(Document images with source code)
-- -- --

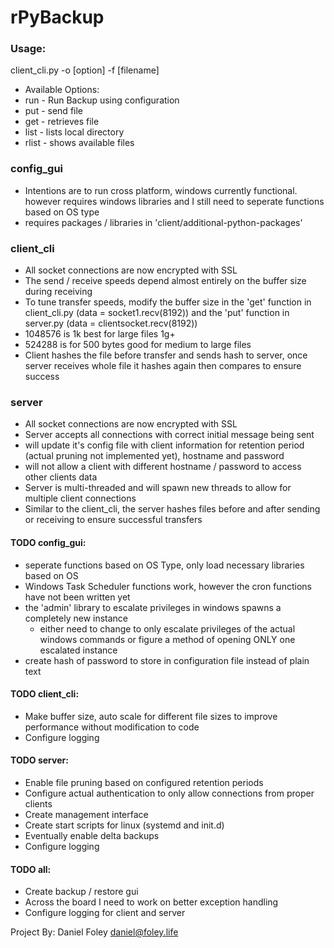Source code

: # rPyBackup 

### Usage:
client_cli.py -o \[option\] -f \[filename\]
 * Available Options:
 * run - Run Backup using configuration
 * put - send file
 * get - retrieves file
 * list - lists local directory
 * rlist - shows available files

### config_gui 
 - Intentions are to run cross platform, windows currently functional. however requires windows libraries and I still need to seperate functions based on OS type
 - requires packages / libraries in 'client/additional-python-packages'

### client_cli 
- All socket connections are now encrypted with SSL 
- The send / receive speeds depend almost entirely on the buffer size during receiving
- To tune transfer speeds, modify the buffer size in the 'get' function in client_cli.py (data = socket1.recv(8192)) and the 'put' function in server.py (data = clientsocket.recv(8192))  
 - 1048576 is 1k best for large files 1g+
 - 524288 is for 500 bytes good for medium to large files
- Client hashes the file before transfer and sends hash to server, once server receives whole file it hashes again then compares to ensure success
		     
### server
- All socket connections are now encrypted with SSL     
- Server accepts all connections with correct initial message being sent
- will update it's config file with client information for retention period 
  (actual pruning not implemented yet), hostname and password
- will not allow a client with different hostname / password to access other clients data
- Server is multi-threaded and will spawn new threads to allow for multiple client connections
- Similar to the client_cli, the server hashes files before and after sending or receiving to ensure successful transfers

#### TODO config_gui:
 - seperate functions based on OS Type, only load necessary libraries based on OS
 - Windows Task Scheduler functions work, however the cron functions have not been written yet
 - the 'admin' library to escalate privileges in windows spawns a completely new instance
 	- either need to change to only escalate privileges of the actual windows commands
 	  or figure a method of opening ONLY one escalated instance
 - create hash of password to store in configuration file instead of plain text

#### TODO client_cli:
 - Make buffer size, auto scale for different file sizes to improve performance without modification to code
 - Configure logging
 
#### TODO server:
 - Enable file pruning based on configured retention periods
 - Configure actual authentication to only allow connections from proper clients
 - Create management interface
 - Create start scripts for linux (systemd and init.d)
 - Eventually enable delta backups
 - Configure logging
 
#### TODO all:
 - Create backup / restore gui
 - Across the board I need to work on better exception handling
 - Configure logging for client and server
  

Project By: Daniel Foley <daniel@foley.life>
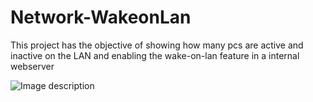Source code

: # Network-WakeonLan
This project has the objective of showing how many pcs are active and inactive on the LAN and enabling the wake-on-lan feature in a internal webserver

![Image description](https://github.com/Richardbarbosasilva/Network-WakeonLan?tab=readme-ov-file/screenshot_1.png)
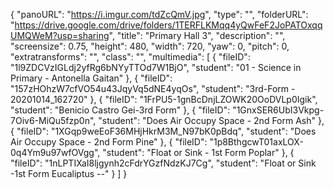 {
      "panoURL": "https://i.imgur.com/tdZcQmV.jpg",
      "type": "",
      "folderURL": "https://drive.google.com/drive/folders/1TERFLKMqq4yQwFeF2JoPATOxqqUMQWeM?usp=sharing",
      "title": "Primary Hall 3",
      "description": "",
      "screensize": 0.75,
      "height": 480,
      "width": 720,
      "yaw": 0,
      "pitch": 0,
      "extratransforms": "",
      "class": "",
      "multimedia": [
         {
            "fileID": "1l9ZDCVzIGLdj2yfRg6bNYyTTOd7W1BjO",
            "student": "01 - Science in Primary - Antonella Gaitan"
         },
         {
            "fileID": "157zHOhzW7cfVO54u43JqyVq5dNE4yqOs",
            "student": "3rd-Form - 20201014_162720"
         },
         {
            "fileID": "1FrPU5-1gnBcDnjLZOWK20OoDVLp0Igik",
            "student": "Benicio Castro Gei-3rd Form"
         },
         {
            "fileID": "1GnxSER6UbI3Vkpg-7Oiv6-MiQu5fzp0n",
            "student": "Does Air Occupy Space - 2nd Form Ash"
         },
         {
            "fileID": "1XGqp9weEoF36MHjHkrM3M_N97bK0pBdq",
            "student": "Does Air Occupy Space - 2nd Form Pine"
         },
         {
            "fileID": "1p8BthgcwT01axLOX-0q4Ym9u97wfOVgg",
            "student": "Float or Sink - 1st Form Poplar"
         },
         {
            "fileID": "1nLPTIXaI8ljgynh2cFdrYGzfNdzKJ7Cg",
            "student": "Float or Sink -1st Form Eucaliptus --"
         }
      ]
   }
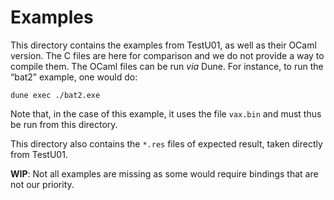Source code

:Examples
========

This directory contains the examples from TestU01, as well as their OCaml
version. The C files are here for comparison and we do not provide a way to
compile them. The OCaml files can be run *via* Dune. For instance, to run the
“bat2” example, one would do:

    dune exec ./bat2.exe

Note that, in the case of this example, it uses the file `vax.bin` and must thus
be run from this directory.

This directory also contains the `*.res` files of expected result, taken
directly from TestU01.

**WIP**: Not all examples are missing as some would require bindings that are
not our priority.
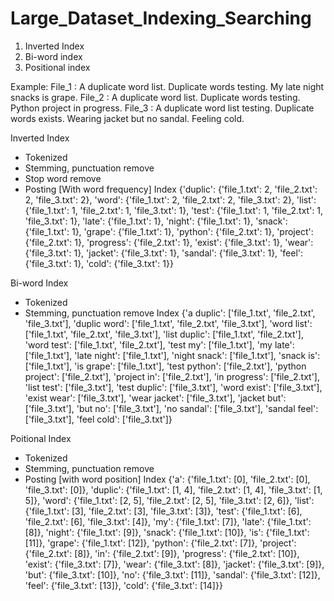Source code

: # Large_Dataset_Indexing_Searching

1. Inverted Index
2. Bi-word index
3. Positional index

Example: 
File_1 : A duplicate word list. Duplicate words testing. My late night snacks is grape.
File_2 : A duplicate word list. Duplicate words testing. Python project in progress.
File_3 : A duplicate word list testing. Duplicate words exists. Wearing jacket but no sandal. Feeling cold.

Inverted Index 
- Tokenized
- Stemming, punctuation remove
- Stop word remove
- Posting [With word frequency]
Index 
{'duplic': {'file_1.txt': 2, 'file_2.txt': 2, 'file_3.txt': 2}, 'word': {'file_1.txt': 2, 'file_2.txt': 2, 'file_3.txt': 2}, 'list': {'file_1.txt': 1, 'file_2.txt': 1, 'file_3.txt': 1}, 'test': {'file_1.txt': 1, 'file_2.txt': 1, 'file_3.txt': 1}, 'late': {'file_1.txt': 1}, 'night': {'file_1.txt': 1}, 'snack': {'file_1.txt': 1}, 'grape': {'file_1.txt': 1}, 'python': {'file_2.txt': 1}, 'project': {'file_2.txt': 1}, 'progress': {'file_2.txt': 1}, 'exist': {'file_3.txt': 1}, 'wear': {'file_3.txt': 1}, 'jacket': {'file_3.txt': 1}, 'sandal': {'file_3.txt': 1}, 'feel': {'file_3.txt': 1}, 'cold': {'file_3.txt': 1}}

Bi-word Index
- Tokenized
- Stemming, punctuation remove
Index 
{'a duplic': ['file_1.txt', 'file_2.txt', 'file_3.txt'], 'duplic word': ['file_1.txt', 'file_2.txt', 'file_3.txt'], 'word list': ['file_1.txt', 'file_2.txt', 'file_3.txt'], 'list duplic': ['file_1.txt', 'file_2.txt'], 'word test': ['file_1.txt', 'file_2.txt'], 'test my': ['file_1.txt'], 'my late': ['file_1.txt'], 'late night': ['file_1.txt'], 'night snack': ['file_1.txt'], 'snack is': ['file_1.txt'], 'is grape': ['file_1.txt'], 'test python': ['file_2.txt'], 'python project': ['file_2.txt'], 'project in': ['file_2.txt'], 'in progress': ['file_2.txt'], 'list test': ['file_3.txt'], 'test duplic': ['file_3.txt'], 'word exist': ['file_3.txt'], 'exist wear': ['file_3.txt'], 'wear jacket': ['file_3.txt'], 'jacket but': ['file_3.txt'], 'but no': ['file_3.txt'], 'no sandal': ['file_3.txt'], 'sandal feel': ['file_3.txt'], 'feel cold': ['file_3.txt']}

Poitional Index
- Tokenized
- Stemming, punctuation remove
- Posting [with word position]
Index
{'a': {'file_1.txt': [0], 'file_2.txt': [0], 'file_3.txt': [0]}, 'duplic': {'file_1.txt': [1, 4], 'file_2.txt': [1, 4], 'file_3.txt': [1, 5]}, 'word': {'file_1.txt': [2, 5], 'file_2.txt': [2, 5], 'file_3.txt': [2, 6]}, 'list': {'file_1.txt': [3], 'file_2.txt': [3], 'file_3.txt': [3]}, 'test': {'file_1.txt': [6], 'file_2.txt': [6], 'file_3.txt': [4]}, 'my': {'file_1.txt': [7]}, 'late': {'file_1.txt': [8]}, 'night': {'file_1.txt': [9]}, 'snack': {'file_1.txt': [10]}, 'is': {'file_1.txt': [11]}, 'grape': {'file_1.txt': [12]}, 'python': {'file_2.txt': [7]}, 'project': {'file_2.txt': [8]}, 'in': {'file_2.txt': [9]}, 'progress': {'file_2.txt': [10]}, 'exist': {'file_3.txt': [7]}, 'wear': {'file_3.txt': [8]}, 'jacket': {'file_3.txt': [9]}, 'but': {'file_3.txt': [10]}, 'no': {'file_3.txt': [11]}, 'sandal': {'file_3.txt': [12]}, 'feel': {'file_3.txt': [13]}, 'cold': {'file_3.txt': [14]}}
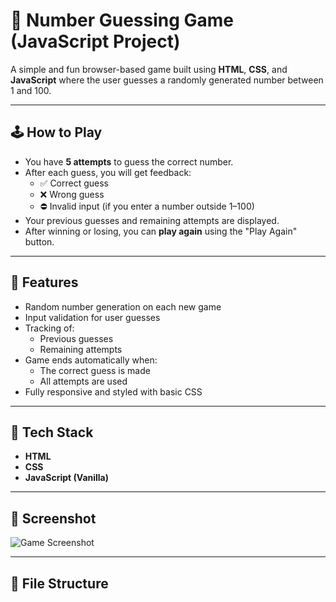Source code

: # 🎯 Number Guessing Game (JavaScript Project)

A simple and fun browser-based game built using **HTML**, **CSS**, and **JavaScript** where the user guesses a randomly generated number between 1 and 100.

---

## 🕹️ How to Play

- You have **5 attempts** to guess the correct number.
- After each guess, you will get feedback:
  - ✅ Correct guess
  - ❌ Wrong guess
  - ⛔ Invalid input (if you enter a number outside 1–100)
- Your previous guesses and remaining attempts are displayed.
- After winning or losing, you can **play again** using the "Play Again" button.

---

## 🚀 Features

- Random number generation on each new game
- Input validation for user guesses
- Tracking of:
  - Previous guesses
  - Remaining attempts
- Game ends automatically when:
  - The correct guess is made
  - All attempts are used
- Fully responsive and styled with basic CSS

---

## 🧠 Tech Stack

- **HTML**
- **CSS**
- **JavaScript (Vanilla)**

---

## 📸 Screenshot

![Game Screenshot](screenshot.png) <!-- (Optional: add screenshot file in your repo) -->

---

## 📁 File Structure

-- -- --

GOAL OF THE EXERCISE: One number answers this exercise: the count of lines above in which the word "guesses" appears.

EXERCISE ANSWER: 4